“These courageous men have been known by names other than fishermen. They were father, husband, brother, son. They were known as the finest kind. Their lives and their loss have touched our community in profound ways. We remain strengthened by their character, inspired by their courage and proud to call them Gloucestermen.” — from the memorial plaque at the Gloucester Fisherman’s Memorial
Gloucester is a small city that sits near the tip of Cape Ann, in Massachusetts. The city is growing increasingly gentrified, but there’s no doubt it maintains its roots in the fishing industry. And when you think of fishing, how can you not think of the Gloucester fisherman? Generations of men and recently women from the community have made their living from fishing. Many went to sea never to return. The Gloucester Fisherman’s Memorial was built in 1925 to forever memorialize them. A few years short of the 400th anniversary of the founding of Gloucester, and the 100th birthday of the memorial itself, I felt compelled to revisit.
More than 5300 men who left Gloucester Harbor full of hope are known to have been lost at sea. Swept up in Nor’easters, collisions at sea and all sorts of tragedies, whole ships full of fishermen were lost in the unforgiving North Atlantic. Technology makes it safer to go to sea today than its ever been before, but there are still dangers lurking in the unknown. Names are still added to the memorial plaques, but instead of hundreds of names in a given year like 1879, there might be a couple. The most familiar names in recent years were those lost during the “perfect storm” of 1991.

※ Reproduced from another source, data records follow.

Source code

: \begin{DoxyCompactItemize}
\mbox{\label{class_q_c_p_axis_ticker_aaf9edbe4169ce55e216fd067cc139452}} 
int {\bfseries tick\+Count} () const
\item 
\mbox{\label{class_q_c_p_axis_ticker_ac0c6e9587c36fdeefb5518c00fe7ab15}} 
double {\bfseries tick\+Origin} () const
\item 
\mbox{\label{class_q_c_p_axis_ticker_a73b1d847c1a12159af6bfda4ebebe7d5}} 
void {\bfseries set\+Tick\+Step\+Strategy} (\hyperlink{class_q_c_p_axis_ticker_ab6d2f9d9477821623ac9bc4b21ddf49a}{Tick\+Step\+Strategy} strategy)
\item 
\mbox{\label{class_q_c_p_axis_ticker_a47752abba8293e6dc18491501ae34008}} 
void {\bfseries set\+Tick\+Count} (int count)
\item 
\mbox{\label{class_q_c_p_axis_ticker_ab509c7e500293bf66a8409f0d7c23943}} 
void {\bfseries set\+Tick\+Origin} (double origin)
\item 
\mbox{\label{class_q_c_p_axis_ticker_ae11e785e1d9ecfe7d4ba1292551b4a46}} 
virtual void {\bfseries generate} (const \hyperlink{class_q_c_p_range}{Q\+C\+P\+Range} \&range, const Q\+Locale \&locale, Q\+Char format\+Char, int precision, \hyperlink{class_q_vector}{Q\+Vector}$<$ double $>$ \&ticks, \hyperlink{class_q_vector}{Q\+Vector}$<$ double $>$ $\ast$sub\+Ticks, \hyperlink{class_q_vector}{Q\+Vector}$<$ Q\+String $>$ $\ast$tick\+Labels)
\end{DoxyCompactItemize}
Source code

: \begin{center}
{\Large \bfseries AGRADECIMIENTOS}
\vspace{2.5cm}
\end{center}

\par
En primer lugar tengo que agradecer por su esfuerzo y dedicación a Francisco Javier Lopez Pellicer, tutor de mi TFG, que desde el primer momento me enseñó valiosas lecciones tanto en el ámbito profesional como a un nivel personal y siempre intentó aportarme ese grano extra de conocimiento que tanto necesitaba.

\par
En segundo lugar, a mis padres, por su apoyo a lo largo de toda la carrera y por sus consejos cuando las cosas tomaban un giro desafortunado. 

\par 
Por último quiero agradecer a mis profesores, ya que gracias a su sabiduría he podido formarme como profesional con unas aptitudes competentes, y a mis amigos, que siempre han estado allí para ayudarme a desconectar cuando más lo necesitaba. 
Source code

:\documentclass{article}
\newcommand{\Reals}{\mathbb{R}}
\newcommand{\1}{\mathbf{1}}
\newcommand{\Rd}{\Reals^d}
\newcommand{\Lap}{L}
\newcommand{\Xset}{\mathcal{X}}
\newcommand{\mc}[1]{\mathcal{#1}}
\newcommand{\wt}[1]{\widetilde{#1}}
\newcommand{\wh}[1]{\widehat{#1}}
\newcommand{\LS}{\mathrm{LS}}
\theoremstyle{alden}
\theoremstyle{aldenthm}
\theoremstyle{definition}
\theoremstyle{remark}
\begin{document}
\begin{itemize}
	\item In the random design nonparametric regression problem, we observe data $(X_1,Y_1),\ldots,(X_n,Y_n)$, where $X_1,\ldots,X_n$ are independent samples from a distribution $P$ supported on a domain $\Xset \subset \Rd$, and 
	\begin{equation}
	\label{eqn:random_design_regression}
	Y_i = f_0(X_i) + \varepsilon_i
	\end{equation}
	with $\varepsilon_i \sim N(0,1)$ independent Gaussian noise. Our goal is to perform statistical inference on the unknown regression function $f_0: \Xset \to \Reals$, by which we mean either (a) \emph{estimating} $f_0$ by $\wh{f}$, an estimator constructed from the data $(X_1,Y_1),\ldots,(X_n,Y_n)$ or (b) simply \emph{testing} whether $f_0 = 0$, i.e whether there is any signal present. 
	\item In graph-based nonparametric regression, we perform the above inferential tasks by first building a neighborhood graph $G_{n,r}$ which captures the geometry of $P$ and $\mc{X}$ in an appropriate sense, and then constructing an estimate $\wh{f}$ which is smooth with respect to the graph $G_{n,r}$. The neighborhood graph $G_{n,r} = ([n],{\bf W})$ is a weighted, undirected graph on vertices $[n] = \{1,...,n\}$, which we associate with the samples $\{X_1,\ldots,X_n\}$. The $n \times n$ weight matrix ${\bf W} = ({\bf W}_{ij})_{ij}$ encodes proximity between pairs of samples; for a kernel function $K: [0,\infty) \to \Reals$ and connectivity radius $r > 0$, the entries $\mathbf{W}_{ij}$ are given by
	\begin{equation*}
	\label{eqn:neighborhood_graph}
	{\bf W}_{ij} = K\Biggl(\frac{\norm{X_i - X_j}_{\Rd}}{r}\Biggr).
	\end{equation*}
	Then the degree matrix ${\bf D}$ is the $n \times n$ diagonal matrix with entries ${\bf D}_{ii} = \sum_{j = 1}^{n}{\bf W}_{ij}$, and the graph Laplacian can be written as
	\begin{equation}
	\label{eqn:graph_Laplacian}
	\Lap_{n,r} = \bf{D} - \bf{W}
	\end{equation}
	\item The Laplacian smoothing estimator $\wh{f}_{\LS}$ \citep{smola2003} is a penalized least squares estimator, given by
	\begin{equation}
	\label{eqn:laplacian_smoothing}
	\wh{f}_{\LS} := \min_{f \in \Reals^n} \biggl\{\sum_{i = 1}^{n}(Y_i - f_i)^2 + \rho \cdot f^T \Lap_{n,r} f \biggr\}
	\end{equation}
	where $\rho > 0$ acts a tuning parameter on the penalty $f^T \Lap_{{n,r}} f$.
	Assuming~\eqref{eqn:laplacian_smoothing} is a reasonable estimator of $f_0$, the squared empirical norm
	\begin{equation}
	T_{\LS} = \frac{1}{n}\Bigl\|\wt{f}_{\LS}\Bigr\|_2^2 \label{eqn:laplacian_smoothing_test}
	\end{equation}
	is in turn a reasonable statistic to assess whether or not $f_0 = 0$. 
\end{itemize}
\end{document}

You don’t get into commercial fishing to be famous, you go to make a living, hoping to return to those you love when your work is done. The memorial itself is modeled after a man named Captain Clayton Morrissey, who died of an apparent heart attack while at sea, years after the memorial had been erected. There’s tragedy in this too, but doesn’t it feel appropriate, that he should pass away at sea? In a way, it makes his image on the statue ring more true.